OMNIGRID PRYM Seam-Gauge - www.prym-consumer-usa.com

OMNIGRID PRYM Seam-Gauge – Website: prym-consumer-usa.com

Fin dal Paleolitico gli uomini primitivi hanno adottato strumenti di misura, a seconda delle esigenze e dei rituali correnti, costituiti essenzialmente da fibre naturali, strisce di cuoio o aste d’avorio, stecche e bastoni incisi e marcati.  Alcuni misuratori in bronzo, presumibilmente datati 206 A.C., sono stati scopeti in Cina nella Prefettura Hanzhong (nel sud-ovest della Provincia dello Shaanxi).  Il cùbito (dal latino cubitum, cioè gomito) è stata la misura di lunghezza più comune dell’antichità fino al Medioevo.  Nell’antica Roma per misurare le distanze è stato introdotto il cosiddetto odometro terrestre (dal greco ὁδός hodós, strada, e μέτρον métron, misura): una sorta di ruota il cui numero di giri indicava la lunghezza della via.  Questo tipo di odometro è stato perfezionato da Leonardo da Vinci.  Alcuni particolari metri in legno da carpentiere, insieme ad altri strumenti di misura per carteggiare, sono stati rinvenuti a bordo della famosa caracca inglese Mary Rose del XIV secolo.  Nel 1851 Anton J. Ullrich ha inventato il metro pieghevole con scala graduata.  Nel 1922 Hiram A. Farrand ha iniziato la produzione industriale del suo flessometro, un metro retrattile in cui la molla arrotola automaticamente il nastro.  Questo tipo di strumento esisteva già grazie al brevetto di Alvin J. Fellows del 1868; tuttavia, non venne comunementte adottato fino ai primi del ‘900, quando i carpentieri finalmente compresero appieno la sua facilità d’uso, apprezzando la funzionalità e la manegevolezza di quello che sarebbe diventato il prototipo di tutti i moderni misuratori a nastro retrattili.

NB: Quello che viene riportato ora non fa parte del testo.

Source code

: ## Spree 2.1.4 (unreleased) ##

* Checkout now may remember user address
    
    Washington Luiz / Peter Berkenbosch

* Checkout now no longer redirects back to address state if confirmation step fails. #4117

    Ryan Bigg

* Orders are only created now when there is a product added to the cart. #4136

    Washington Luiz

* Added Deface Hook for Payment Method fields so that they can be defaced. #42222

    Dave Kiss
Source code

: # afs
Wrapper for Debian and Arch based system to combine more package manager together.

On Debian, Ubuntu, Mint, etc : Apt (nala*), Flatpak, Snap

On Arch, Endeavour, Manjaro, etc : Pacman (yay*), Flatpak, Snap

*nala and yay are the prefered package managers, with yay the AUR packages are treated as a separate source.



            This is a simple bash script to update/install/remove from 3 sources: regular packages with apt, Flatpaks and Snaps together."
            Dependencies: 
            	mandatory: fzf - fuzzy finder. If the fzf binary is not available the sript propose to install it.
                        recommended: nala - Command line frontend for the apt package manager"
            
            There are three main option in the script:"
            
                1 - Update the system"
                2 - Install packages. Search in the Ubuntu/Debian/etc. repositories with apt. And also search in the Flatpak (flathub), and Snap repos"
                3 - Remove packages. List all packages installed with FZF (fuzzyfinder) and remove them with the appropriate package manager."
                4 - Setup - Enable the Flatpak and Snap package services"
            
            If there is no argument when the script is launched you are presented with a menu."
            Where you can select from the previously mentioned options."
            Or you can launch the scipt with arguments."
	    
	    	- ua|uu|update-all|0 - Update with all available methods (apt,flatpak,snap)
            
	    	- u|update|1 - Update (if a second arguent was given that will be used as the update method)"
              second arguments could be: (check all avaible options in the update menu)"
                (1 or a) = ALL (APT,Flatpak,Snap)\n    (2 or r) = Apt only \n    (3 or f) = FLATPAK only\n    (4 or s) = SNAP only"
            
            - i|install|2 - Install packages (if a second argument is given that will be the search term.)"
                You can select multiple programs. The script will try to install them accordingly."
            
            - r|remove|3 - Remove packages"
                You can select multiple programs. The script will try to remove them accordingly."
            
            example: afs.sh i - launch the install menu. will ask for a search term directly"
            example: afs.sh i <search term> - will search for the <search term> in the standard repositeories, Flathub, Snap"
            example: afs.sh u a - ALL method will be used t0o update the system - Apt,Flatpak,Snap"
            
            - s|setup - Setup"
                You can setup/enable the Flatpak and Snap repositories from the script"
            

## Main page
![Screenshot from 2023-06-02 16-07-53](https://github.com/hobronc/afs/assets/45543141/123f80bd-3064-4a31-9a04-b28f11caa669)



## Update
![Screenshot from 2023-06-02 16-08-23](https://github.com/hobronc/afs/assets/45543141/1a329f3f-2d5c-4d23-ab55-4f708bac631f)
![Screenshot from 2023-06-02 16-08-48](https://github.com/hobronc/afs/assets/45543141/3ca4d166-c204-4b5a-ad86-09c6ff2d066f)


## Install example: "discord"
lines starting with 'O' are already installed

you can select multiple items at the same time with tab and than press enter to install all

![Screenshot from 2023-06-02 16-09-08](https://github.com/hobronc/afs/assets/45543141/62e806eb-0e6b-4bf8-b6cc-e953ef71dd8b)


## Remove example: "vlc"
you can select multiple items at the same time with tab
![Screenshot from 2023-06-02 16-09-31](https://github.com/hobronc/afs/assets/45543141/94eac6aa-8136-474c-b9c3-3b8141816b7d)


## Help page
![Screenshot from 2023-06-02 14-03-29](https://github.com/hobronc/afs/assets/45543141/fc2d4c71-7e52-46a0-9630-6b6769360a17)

Milward - Standard-Ruler - makeitcoats.com

Milward-Standard-Ruler – Website: makeitcoats.com

Misura due volte, taglia una volta!  Questa è la parola d’ordine del taglio e cucito di successo: nel patchwork e nel quilting, per sagomare perfettamente le linee e le curve con una rotella cutter, è necessario posizionare il righello, con i bordi graduati a letture di 30, 45, 60 o 90 gradi, sulla stoffa o sul fat quarter (vale a dire, 1/4 di un taglio di una iarda, circa 50 x 55 cm.).  Per disegnare un cerchio si può utilizzare, al posto del compasso, un semplice metro a nastro: si inserisce un perno nell’occhiello metallico, si fa leva sull’altra estremità del metro e lo si ruota all’intorno per segnare il raggio.  Il calibro da cucito ha due marcatori mobili, uno dei quali centrale, scorrevoli in su e giù, e un foro ad un’estremità: è praticissimo per misurare distanze brevi e ripetute, come per esempio i margini delle cuciture, gli occhielli dei bottoni, gli elementi geometrici nel patchwork, le varie sagome nel quilting.  Altresì, per disegnare un bordo a smerlo o a sbalzo, si traccia una linea retta sulla stoffa, si inserisce un perno nel foro all’estremità del righello e una matita morbida nel primo marcatore, poi lo si ruota lungo la linea.

OLFA - Ruler

OLFA – Ruler – Website: olfa.com

Il ruler (righello patchwork e quilting), solitamente in plastica acrilica trasparente con una superficie antiscivolo, sicuro, stabile, graduato e facile da leggere, è disponibile in differenti formati, in genere da 3 1/2″ di larghezza a 24″ di lunghezza.  La regola: ruler rettangolari per tagliare strisce, ruler quadrati per tagliare blocchi di tessuto.  Tuttavia, ci sono in commercio ruler sagomati a diamante, triangolari, circolari etc. per disegnare qualsiasi forma geometrica.  Anche la guida dell’orlatore della macchina da cucire può rappresentare una pratica variante per misurare linee rette e curve, diagonali e griglie.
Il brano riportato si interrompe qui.